General 24 February 2024

I’ve recently switched from using Lamdba@Edge to Cloudfront Functions as it was a better option for my use case. I’ve covered it briefly in this post.

After making the switch, I remembered how I was able to see website traffic back when I used Google Analytics. Although I don’t use it today, I suddenly got curious and wanted to see who were visiting my homepage (if there were any). So I decided to use the Cloudfront function to gather some logs. I had my expectations pretty low as I don’t really care and I always paid a penny (literally 1 penny) for S3 usage which shows how empty the traffic is.

I only collected the IP address and the requested URI. I printed those info to the console and was able to store the logs using Cloudwatch. According to the pricing page archived on February 17th, 2024, you can store 5 GB of data (including not only logs but also Log Insight query transfers and more) for free. Since the pricings may change, make sure to visit the most up-to-date pricing page.

After waiting for 2 weeks, I’ve collected about 600 logs. I then created a temporary S3 bucket to store the logs and eventually downloaded them all using the aws-cli.
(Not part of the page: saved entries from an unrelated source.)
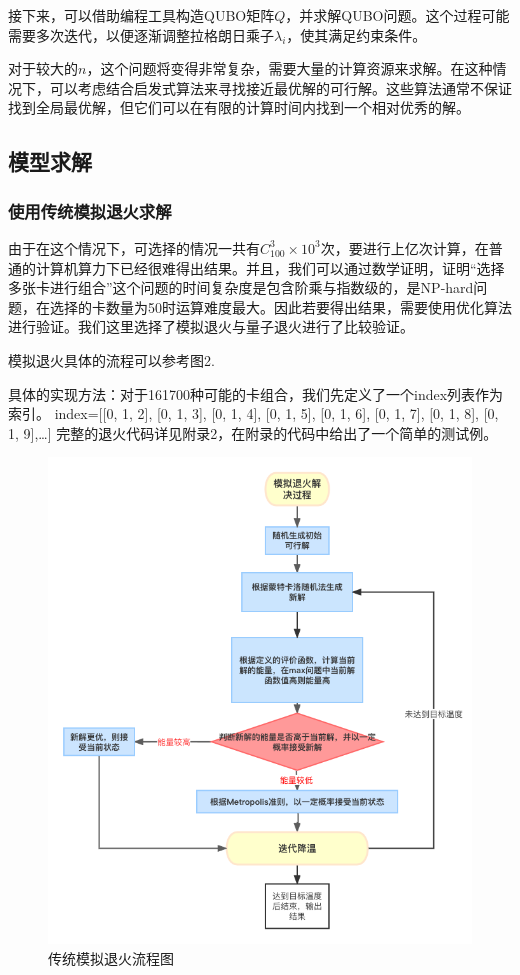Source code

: \documentclass{MathorCupmodeling}
\begin{document}
接下来，可以借助编程工具构造QUBO矩阵$Q$，并求解QUBO问题。这个过程可能需要多次迭代，以便逐渐调整拉格朗日乘子$\lambda_i$，使其满足约束条件。

对于较大的$n$，这个问题将变得非常复杂，需要大量的计算资源来求解。在这种情况下，可以考虑结合启发式算法来寻找接近最优解的可行解。这些算法通常不保证找到全局最优解，但它们可以在有限的计算时间内找到一个相对优秀的解。
\subsection{模型求解}
\subsubsection{使用传统模拟退火求解}
由于在这个情况下，可选择的情况一共有$C_{100}^{3}\times10^{3}$次，要进行上亿次计算，在普通的计算机算力下已经很难得出结果。并且，我们可以通过数学证明，证明“选择多张卡进行组合”这个问题的时间复杂度是包含阶乘与指数级的，是NP-hard问题，在选择的卡数量为50时运算难度最大。因此若要得出结果，需要使用优化算法进行验证。我们这里选择了模拟退火与量子退火进行了比较验证。

模拟退火具体的流程可以参考图2.

具体的实现方法：对于161700种可能的卡组合，我们先定义了一个index列表作为索引。
index=[[0, 1, 2],
 [0, 1, 3],
 [0, 1, 4],
 [0, 1, 5],
 [0, 1, 6],
 [0, 1, 7],
 [0, 1, 8],
 [0, 1, 9],\dots]
完整的退火代码详见附录2，在附录的代码中给出了一个简单的测试例。
\begin{figure}[ht]
  \centering
  \includegraphics[width= 0.8\linewidth]{figure/sa.png}
  \caption{传统模拟退火流程图}
  \label{fig:my_label}
\end{figure}
\end{document}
There are multiple ways to download object(s) from S3, so check out the instructions here. Since data transfer out from S3 buckets are billed, make sure to check the pricing. After downloading all the logs, I ran a simple bash script to parse and gather all the date, IP, and URI.

#!/bin/bash

rm -f "./logs.csv"
touch "./logs.csv"

# Parse date, ip, uri
for subdir in */; do
    
    cd "$subdir"
    
    for compressed_log in *.gz; do
        gzip -dk "$compressed_log"
        cat "${compressed_log%.gz}" | sed -n "s/^\(.*Z\) .* IP : \(.*\), URI: \(.*\)$/\1,\2,\3/p" >> "../logs.csv"
        rm "${compressed_log%.gz}"
    done
    
    cd ".."
done

# Parse the IP and URI into separate files
cat "./logs.csv" | sed -n "s/^.*,\(.*\),.*$/\1/p" > "./ip"
cat "./logs.csv" | sed -n "s/^.*,.*,\(.*\)$/\1/p" > "./uri"

# Sort and count the occurrences of IP and URI 
sort "./ip" | uniq -c | sort -nr > "./ip_sorted"
sort "./uri" | uniq -c | sort -nr > "./uri_sorted"

After I got the lists, I first looked at the URIs. Most of the requests were pretty normal and related to the posts and the main page. However, there were some abnormal requests such as the following:

  count uri
/ads.txt
/wp-login.php
/app-ads.txt
/wp-admin/css/
/.well-known/
/.env
//xmlrpc.php
/filemanager/dialog.php
/_profiler/empty/search/results
/insurance/public/admin/lib/webuploader/0.1.5/server/preview.php
/.git/HEAD
/Content/themes/js/plugin/ueditor-1.4.3.3/net/controller.ashx

There were requests for /wp-login.php from various places such as a VPN in Chicago and Republic of Mauritius which is an island country east of Madagascar that has a population of about 1.26 million.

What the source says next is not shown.